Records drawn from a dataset
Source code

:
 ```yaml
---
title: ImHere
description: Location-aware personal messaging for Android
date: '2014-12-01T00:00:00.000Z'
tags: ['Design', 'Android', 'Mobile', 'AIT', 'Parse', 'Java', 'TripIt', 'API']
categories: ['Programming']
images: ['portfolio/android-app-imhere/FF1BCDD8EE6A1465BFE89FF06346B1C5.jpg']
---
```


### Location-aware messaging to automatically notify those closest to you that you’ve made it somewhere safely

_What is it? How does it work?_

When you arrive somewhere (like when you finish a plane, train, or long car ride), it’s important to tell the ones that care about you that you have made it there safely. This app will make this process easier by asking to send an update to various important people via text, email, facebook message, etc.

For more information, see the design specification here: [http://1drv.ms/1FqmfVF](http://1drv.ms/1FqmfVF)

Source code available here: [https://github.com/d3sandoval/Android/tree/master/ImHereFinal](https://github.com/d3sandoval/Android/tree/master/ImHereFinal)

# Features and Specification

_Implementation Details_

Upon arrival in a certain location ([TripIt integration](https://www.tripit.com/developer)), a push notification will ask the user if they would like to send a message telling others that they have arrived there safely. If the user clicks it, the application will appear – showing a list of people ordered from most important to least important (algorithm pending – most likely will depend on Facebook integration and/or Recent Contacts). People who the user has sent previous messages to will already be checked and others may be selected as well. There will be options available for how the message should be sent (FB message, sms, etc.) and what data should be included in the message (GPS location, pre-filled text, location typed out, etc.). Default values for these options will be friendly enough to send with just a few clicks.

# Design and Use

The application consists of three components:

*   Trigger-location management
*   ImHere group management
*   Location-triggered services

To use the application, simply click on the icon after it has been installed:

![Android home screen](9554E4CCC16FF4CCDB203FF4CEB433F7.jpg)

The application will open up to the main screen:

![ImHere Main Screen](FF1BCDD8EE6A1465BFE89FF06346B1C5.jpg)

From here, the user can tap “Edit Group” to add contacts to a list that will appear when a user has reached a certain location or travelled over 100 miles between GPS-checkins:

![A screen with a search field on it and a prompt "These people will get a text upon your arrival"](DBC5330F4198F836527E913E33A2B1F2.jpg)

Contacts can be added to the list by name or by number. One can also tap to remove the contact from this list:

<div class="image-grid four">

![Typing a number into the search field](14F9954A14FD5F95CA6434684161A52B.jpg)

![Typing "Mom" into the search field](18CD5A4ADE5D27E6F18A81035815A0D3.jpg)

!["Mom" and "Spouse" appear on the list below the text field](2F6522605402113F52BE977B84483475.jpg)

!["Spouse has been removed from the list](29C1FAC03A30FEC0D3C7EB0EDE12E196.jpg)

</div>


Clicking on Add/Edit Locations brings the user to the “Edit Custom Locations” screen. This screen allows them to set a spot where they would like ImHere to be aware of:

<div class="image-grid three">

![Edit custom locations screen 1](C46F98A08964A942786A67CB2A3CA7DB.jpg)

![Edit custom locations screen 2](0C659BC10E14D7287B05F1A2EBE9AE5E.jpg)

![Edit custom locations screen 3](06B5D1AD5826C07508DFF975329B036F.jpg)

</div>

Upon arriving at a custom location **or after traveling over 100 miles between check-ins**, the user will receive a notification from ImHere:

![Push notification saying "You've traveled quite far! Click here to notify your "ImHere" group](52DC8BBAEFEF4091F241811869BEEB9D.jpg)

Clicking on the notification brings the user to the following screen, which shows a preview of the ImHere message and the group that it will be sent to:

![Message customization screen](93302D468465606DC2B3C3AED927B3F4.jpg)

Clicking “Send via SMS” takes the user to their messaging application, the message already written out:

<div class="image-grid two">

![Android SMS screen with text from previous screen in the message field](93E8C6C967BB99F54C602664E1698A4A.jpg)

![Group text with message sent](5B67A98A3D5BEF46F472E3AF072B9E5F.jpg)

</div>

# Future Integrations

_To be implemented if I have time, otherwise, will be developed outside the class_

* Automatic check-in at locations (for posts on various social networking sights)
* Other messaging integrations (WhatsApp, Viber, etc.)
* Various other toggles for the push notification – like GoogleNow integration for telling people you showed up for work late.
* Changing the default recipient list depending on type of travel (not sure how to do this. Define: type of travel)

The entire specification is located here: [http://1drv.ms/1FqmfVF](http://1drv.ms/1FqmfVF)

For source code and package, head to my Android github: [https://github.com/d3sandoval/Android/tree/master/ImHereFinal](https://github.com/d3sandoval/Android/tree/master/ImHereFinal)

--- Directions ---
Gather up the lines containing the word "miles" from these records and copy them.

--- Answer below ---
From here, the user can tap “Edit Group” to add contacts to a list that will appear when a user has reached a certain location or travelled over 100 miles between GPS-checkins:
Upon arriving at a custom location **or after traveling over 100 miles between check-ins**, the user will receive a notification from ImHere:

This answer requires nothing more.